Unternehmensfinanzierung durch Bankkredite und Anleihen
Bei den Privat-Haushalten wird die Kreditnachfrage durch die schwache Einkommensentwicklung und die steigende Arbeitslosigkeit gebremst. Größere Unternehmen nehmen verstärkt Anleihefinanzierungen oder Schuldscheindarlehen in Anspruch. Insgesamt lagen die gesamten Verpflichtungen (Passiva), also Eigenkapital und Fremdkapital, der österreichischen Unternehmen im vierten Quartal 2013 bei knapp 752 Mrd. Euro. Im Bereich Fremdfinanzierung setzten Unternehmen ihren Schwerpunkt auf langfristige Bankkredite. Diese beliefen sich auf 224,3 Mrd. Euro und machten 58,6 Prozent der Fremdfinanzierung aus. Auf kurzfristige Kredite mit 47,1 Mrd. Euro setzen 12,2 Prozent. Das bedeutet, dass insgesamt 71 Prozent aller Fremdfinanzierungen über Bankkredite abgedeckt werden.
Außerdem gewannen Unternehmensanleihen in den letzten 15 Jahren zunehmend an Bedeutung: Waren es im Jahr 2000 erst 17,4 Mrd. Euro Anleihefinanzierung, stieg der Betrag bis 2013 auf 64,3 Mrd. Euro an. Der Bereich Eigenfinanzierung belief sich auf gesamt 368,9 Mrd. Euro bzw. 49,1 Prozent.

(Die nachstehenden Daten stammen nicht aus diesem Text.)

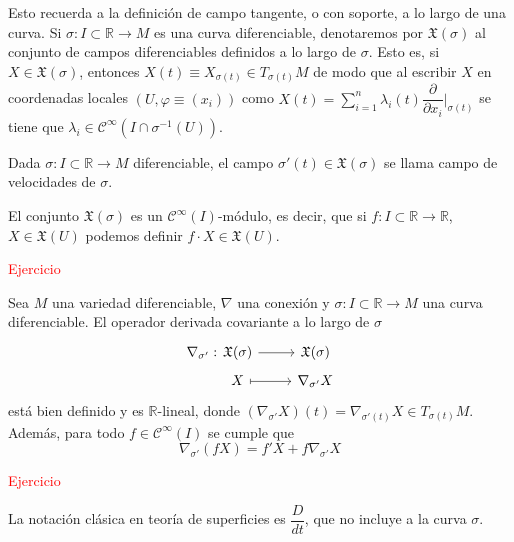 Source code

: Esto recuerda a la definición de campo tangente, o con soporte, a lo largo de una curva. Si $\sigma: I \subset \mathbb{R} \to M$  es una curva diferenciable, denotaremos por $\mathfrak X(\sigma)$ al conjunto de campos diferenciables definidos a lo largo de $\sigma$. Esto es, si $X \in \mathfrak X(\sigma)$, entonces $X(t) \equiv X_{\sigma(t)} \in T_{\sigma(t)}M$ de modo que al escribir $X$ en coordenadas locales $(U, \varphi\equiv (x_i))$ como $\displaystyle X(t) = \sum_{i=1}^n \lambda_i(t) \dfrac{\partial}{\partial x_i}\Big|_{\sigma(t)}$ se tiene que $\lambda_i \in \mathcal{C}^{\infty}(I\cap \sigma^{-1}(U))$.
\begin{ejem}
    Dada $\sigma: I \subset \mathbb R \to M$ diferenciable, el campo $\sigma'(t) \in \mathfrak X(\sigma)$ se llama campo de velocidades de $\sigma$.
\end{ejem}
\begin{prop}
    El conjunto $\mathfrak X(\sigma)$ es un $\mathcal{C}^{\infty}(I)$-módulo, es decir, que si $f: I \subset \mathbb R \longrightarrow \mathbb R$, $X\in \mathfrak X(U)$ podemos definir $f\cdot X \in \mathfrak X(U)$.
\end{prop}
\begin{dem}
    \textcolor{red}{Ejercicio}
\end{dem}

\begin{prop}
    Sea $M$ una variedad diferenciable, $\nabla$ una conexión y $\sigma: I\subset \mathbb R \to M$ una curva diferenciable. El operador derivada covariante a lo largo de $\sigma$ $$\begin{tikzcd}
    \nabla_{\sigma'}: \hspace{-10mm} & \mathfrak X(\sigma) \rar & \mathfrak X(\sigma)\\[-5mm]
    & X \arrow[mapsto]{r} & \nabla_{\sigma'} X
    \end{tikzcd}$$ está bien definido y es $\mathbb R$-lineal, donde $(\nabla_{\sigma'} X)(t) = \nabla_{\sigma'(t)} X \in T_{\sigma(t)}M$. Además, para todo $f \in \mathcal{C}^{\infty}(I)$ se cumple que $$\nabla_{\sigma'}(fX) = f' X + f\nabla_{\sigma'} X$$
\end{prop}
\begin{dem}
    \textcolor{red}{Ejercicio}
\end{dem}
\begin{obs}
    La notación clásica en teoría de superficies es $\dfrac{D}{dt}$, que no incluye a la curva $\sigma$.
\end{obs}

Neuer Schwung für Österreichs WirtschaftNach dem gedämpften Wirtschaftswachstum im Vorjahr (+0,4% real) ist für 2014 und 2015 ein leichtes Wachstum zu erwarten: Das BIP soll im Jahr 2014 um 1,7 und im Jahr 2015 um zwei Prozent wachsen, der Warenexport soll sich in beiden Jahren um rund fünf Prozent erhöhen und die Investitionen um vier Prozent steigen. Der private Konsum sollte laut Schätzungen im Jahr 2014 um 0,8 Prozent und im Jahr 2015 um 1,1 Prozent expandieren. Der Preisanstieg wird mit rund 1,8 Prozent (2014) und 1,9 Prozent (2015) laut WIFO und IHS im derzeitigen Rahmen bleiben. Bei der Arbeitslosenrate sind die Schätzungen der Wirtschaftsforscher divergierend. WIFO prognostiziert einen Anstieg auf 5,3 Prozent im Jahr 2015 (2013: 4,9%), IHS und die Europäische Kommission erwarten hingegen einen Rückgang auf 4,7 Prozent.